Goal of the exercise => Gather all lines in the records below that include the word "lookahead".

Stored dataset items =>
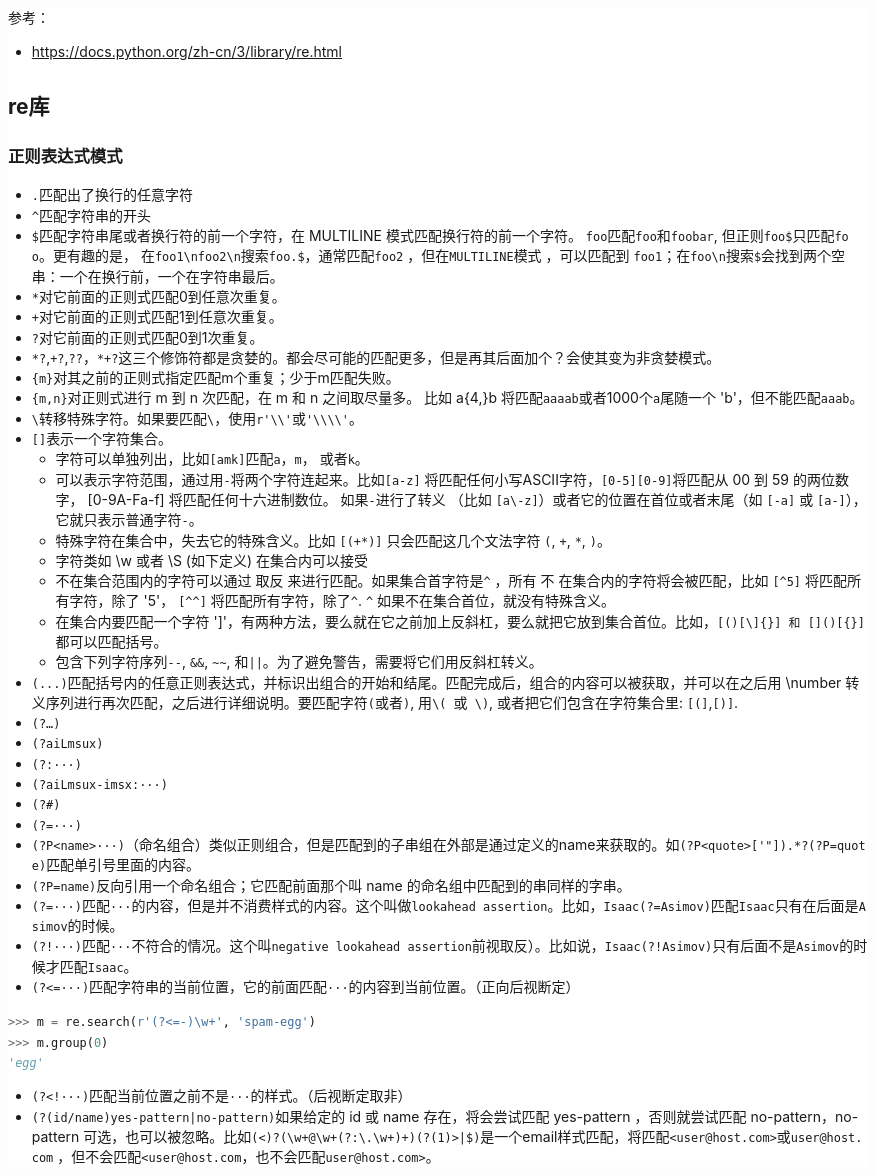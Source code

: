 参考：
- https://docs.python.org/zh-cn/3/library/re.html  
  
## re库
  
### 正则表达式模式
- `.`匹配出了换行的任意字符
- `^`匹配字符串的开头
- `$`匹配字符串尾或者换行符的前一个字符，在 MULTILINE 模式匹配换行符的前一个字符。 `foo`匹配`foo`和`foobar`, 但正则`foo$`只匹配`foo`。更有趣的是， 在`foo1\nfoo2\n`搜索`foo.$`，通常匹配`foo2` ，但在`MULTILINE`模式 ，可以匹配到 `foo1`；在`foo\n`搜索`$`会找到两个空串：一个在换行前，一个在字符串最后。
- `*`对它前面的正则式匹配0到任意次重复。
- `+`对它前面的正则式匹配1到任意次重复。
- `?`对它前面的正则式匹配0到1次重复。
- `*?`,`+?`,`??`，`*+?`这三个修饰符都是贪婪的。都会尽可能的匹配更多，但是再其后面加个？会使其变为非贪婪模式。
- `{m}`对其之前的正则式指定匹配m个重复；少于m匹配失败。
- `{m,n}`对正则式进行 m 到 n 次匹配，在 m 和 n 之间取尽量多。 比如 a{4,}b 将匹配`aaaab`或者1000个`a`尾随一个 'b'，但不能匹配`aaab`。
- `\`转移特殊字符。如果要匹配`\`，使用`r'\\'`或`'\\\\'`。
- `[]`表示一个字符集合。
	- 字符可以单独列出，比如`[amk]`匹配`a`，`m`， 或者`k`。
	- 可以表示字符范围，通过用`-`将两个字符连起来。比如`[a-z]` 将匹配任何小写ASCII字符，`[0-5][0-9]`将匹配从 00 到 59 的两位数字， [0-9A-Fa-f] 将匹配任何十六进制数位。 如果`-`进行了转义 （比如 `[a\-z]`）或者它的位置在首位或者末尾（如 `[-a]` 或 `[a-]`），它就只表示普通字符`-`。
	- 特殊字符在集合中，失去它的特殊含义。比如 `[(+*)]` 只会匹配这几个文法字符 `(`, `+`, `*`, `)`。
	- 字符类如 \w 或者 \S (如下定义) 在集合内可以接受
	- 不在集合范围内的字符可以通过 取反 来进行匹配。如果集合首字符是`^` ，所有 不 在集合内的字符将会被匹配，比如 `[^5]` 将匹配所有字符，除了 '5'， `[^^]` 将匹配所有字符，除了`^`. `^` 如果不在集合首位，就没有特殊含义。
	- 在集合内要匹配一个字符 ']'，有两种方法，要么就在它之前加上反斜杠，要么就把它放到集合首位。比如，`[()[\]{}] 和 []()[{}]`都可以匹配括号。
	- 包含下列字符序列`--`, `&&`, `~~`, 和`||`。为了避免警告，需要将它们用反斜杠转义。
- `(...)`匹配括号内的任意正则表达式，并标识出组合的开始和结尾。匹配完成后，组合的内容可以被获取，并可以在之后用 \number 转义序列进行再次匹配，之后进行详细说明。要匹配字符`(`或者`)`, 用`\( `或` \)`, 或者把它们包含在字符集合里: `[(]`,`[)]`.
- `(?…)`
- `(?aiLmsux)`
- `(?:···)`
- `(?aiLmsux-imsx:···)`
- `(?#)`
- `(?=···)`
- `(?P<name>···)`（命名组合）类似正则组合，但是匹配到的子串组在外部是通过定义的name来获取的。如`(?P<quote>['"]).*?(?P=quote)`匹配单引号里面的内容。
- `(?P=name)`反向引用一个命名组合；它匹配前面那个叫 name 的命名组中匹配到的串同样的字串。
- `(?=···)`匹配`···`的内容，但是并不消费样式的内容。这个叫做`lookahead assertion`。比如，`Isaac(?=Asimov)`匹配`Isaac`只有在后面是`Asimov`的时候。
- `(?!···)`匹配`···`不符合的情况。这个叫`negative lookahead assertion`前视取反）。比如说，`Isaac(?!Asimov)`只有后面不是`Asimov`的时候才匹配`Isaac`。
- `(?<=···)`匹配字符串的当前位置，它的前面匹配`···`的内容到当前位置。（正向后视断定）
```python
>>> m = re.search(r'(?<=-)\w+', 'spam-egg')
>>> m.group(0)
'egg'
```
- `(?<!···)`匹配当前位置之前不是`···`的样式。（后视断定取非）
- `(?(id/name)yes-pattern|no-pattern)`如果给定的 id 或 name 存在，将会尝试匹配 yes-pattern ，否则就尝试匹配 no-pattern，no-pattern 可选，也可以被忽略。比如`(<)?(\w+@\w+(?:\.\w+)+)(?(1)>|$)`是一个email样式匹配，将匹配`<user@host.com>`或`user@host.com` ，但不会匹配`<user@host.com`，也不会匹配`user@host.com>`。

* * *

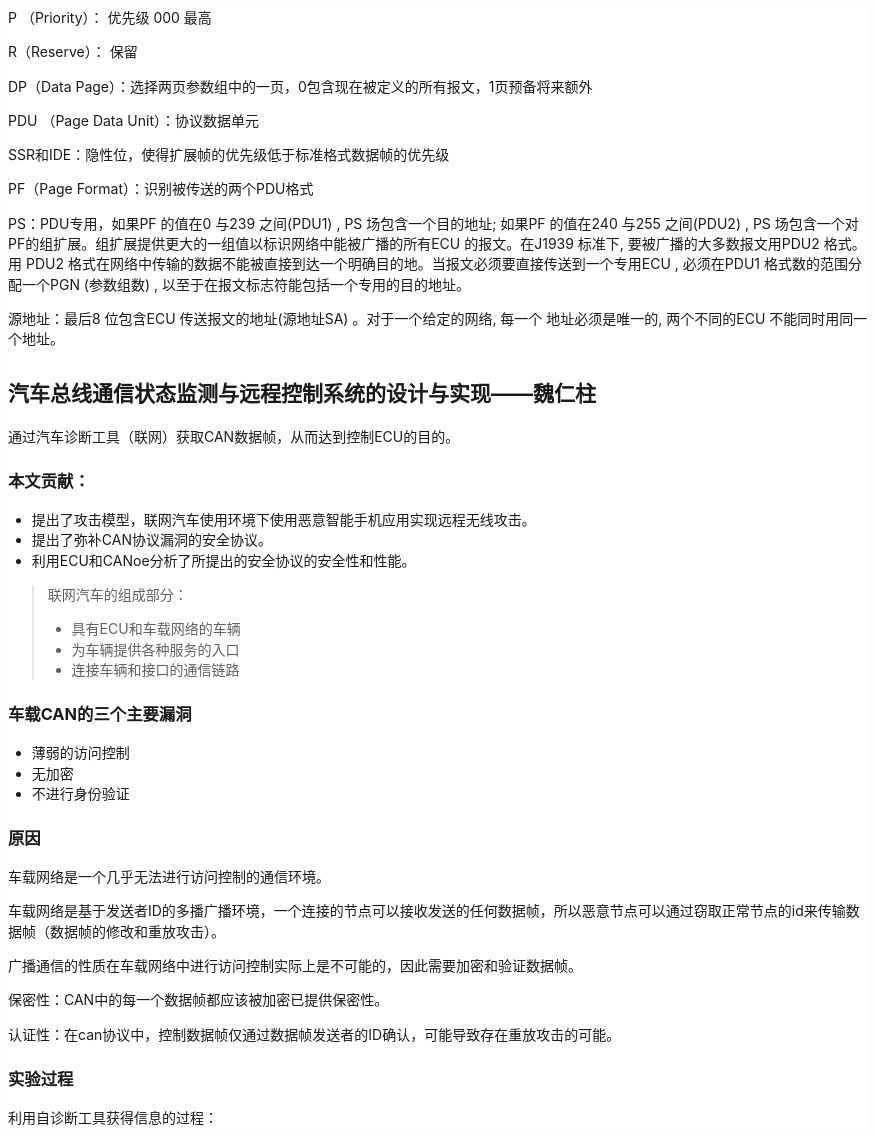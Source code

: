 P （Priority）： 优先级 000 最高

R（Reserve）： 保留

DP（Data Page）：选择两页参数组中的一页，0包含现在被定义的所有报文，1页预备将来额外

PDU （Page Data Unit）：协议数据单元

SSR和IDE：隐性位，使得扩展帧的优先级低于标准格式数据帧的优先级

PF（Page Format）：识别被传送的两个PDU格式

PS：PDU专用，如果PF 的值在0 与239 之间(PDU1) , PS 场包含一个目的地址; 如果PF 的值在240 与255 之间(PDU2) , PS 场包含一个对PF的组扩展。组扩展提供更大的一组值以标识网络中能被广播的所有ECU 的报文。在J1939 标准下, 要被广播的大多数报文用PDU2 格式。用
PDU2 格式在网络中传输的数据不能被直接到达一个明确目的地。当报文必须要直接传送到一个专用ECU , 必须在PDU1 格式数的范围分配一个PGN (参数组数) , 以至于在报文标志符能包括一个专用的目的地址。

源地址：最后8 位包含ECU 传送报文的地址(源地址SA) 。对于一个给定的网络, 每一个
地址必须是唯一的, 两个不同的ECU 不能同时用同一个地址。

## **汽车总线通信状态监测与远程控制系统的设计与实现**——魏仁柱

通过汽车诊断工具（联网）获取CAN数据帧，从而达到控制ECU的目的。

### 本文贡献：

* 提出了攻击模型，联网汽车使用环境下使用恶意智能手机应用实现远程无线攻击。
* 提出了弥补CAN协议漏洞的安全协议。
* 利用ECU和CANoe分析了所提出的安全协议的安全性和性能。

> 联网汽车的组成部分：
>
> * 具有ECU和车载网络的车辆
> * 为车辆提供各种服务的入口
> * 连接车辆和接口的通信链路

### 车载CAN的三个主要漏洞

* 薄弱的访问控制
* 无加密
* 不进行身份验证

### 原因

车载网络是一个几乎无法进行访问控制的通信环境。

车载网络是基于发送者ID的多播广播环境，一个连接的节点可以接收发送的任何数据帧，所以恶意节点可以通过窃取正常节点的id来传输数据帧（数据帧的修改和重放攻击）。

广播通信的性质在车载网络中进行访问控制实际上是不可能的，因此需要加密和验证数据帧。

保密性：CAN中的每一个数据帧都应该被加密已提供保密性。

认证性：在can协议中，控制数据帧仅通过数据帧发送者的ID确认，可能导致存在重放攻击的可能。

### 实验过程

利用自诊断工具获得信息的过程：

Answer box =>
- `(?=···)`匹配`···`的内容，但是并不消费样式的内容。这个叫做`lookahead assertion`。比如，`Isaac(?=Asimov)`匹配`Isaac`只有在后面是`Asimov`的时候。
- `(?!···)`匹配`···`不符合的情况。这个叫`negative lookahead assertion`前视取反）。比如说，`Isaac(?!Asimov)`只有后面不是`Asimov`的时候才匹配`Isaac`。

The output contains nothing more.